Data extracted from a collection
※ ※ ※
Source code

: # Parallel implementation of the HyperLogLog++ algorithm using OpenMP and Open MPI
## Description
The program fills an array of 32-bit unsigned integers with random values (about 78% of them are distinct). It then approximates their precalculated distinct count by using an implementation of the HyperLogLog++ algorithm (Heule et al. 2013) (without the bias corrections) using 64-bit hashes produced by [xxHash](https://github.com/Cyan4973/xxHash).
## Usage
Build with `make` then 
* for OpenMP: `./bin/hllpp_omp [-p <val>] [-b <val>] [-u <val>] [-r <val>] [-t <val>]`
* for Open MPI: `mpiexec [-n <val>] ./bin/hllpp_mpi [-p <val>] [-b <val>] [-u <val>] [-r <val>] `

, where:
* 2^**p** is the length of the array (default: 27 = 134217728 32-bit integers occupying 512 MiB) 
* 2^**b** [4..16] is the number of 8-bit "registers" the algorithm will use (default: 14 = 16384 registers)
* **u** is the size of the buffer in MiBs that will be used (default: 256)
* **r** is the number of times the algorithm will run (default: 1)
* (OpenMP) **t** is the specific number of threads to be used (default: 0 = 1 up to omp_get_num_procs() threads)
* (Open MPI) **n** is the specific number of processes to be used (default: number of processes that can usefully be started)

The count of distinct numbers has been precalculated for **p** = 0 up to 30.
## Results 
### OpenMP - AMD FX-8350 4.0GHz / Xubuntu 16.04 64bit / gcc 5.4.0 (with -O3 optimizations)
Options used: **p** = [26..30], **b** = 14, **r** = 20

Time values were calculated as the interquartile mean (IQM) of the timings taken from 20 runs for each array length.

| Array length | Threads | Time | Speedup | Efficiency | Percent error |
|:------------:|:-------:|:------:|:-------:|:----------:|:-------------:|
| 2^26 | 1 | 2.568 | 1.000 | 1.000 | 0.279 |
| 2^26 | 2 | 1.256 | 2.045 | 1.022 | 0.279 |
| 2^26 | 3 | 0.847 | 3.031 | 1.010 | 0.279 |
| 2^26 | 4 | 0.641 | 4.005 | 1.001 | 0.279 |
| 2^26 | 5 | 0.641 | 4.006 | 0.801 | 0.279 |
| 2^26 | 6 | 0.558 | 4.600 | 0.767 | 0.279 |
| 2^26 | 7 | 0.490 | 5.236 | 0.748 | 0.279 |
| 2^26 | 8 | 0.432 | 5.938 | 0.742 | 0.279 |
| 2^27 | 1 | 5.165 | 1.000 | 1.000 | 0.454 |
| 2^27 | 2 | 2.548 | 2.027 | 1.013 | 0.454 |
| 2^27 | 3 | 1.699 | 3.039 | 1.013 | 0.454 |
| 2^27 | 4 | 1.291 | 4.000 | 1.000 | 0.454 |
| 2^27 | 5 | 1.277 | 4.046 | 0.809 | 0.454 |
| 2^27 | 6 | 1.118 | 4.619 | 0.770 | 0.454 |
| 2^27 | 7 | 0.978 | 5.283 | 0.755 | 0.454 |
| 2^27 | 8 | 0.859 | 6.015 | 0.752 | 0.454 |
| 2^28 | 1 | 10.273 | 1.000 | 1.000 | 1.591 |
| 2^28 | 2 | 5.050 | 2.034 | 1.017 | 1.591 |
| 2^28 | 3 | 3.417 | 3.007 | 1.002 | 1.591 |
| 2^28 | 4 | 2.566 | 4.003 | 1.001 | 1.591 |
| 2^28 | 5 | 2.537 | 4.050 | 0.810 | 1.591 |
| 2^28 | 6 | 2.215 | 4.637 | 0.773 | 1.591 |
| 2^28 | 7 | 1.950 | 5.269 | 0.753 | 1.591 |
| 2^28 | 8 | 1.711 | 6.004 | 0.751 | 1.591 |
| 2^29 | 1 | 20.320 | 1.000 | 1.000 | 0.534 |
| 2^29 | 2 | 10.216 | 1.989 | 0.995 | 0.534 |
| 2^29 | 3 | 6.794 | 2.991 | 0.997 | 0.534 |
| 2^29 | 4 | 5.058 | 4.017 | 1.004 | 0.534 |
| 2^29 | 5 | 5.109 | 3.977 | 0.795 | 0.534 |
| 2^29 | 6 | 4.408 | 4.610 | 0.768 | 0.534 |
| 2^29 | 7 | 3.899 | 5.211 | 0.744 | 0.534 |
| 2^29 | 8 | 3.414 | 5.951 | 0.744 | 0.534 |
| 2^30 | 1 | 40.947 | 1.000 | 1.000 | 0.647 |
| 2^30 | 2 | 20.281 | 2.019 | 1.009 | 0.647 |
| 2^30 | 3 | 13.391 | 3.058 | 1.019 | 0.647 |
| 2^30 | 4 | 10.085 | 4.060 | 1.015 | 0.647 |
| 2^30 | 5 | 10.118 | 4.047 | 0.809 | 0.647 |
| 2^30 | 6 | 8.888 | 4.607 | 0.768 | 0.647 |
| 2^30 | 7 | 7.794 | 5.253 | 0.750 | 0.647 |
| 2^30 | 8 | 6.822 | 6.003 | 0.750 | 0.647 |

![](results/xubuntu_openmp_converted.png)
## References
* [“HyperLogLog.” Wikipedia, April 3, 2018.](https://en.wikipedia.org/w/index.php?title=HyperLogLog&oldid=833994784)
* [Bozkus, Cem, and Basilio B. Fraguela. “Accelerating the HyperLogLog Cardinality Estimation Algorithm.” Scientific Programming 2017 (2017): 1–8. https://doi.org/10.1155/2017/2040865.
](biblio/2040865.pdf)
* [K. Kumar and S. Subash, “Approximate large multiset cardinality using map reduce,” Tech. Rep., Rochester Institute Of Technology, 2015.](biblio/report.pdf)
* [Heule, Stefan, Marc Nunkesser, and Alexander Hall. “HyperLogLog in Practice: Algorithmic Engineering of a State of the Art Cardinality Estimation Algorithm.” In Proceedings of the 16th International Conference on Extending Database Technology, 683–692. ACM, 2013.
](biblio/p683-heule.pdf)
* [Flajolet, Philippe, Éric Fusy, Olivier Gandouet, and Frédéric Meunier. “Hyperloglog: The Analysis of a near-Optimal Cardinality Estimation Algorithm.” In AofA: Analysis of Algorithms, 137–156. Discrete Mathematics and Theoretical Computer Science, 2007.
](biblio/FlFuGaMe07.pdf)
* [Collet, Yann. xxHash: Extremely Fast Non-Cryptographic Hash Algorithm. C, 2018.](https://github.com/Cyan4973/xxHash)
※ ※ ※
*Task description*: Please return the lines above that run from the line containing "run (default: 1)" to the line containing "to omp_get_num_procs() threads)", inclusive, exactly and with no other lines.

*Reply to the exercise*:
* **r** is the number of times the algorithm will run (default: 1)
* (OpenMP) **t** is the specific number of threads to be used (default: 0 = 1 up to omp_get_num_procs() threads)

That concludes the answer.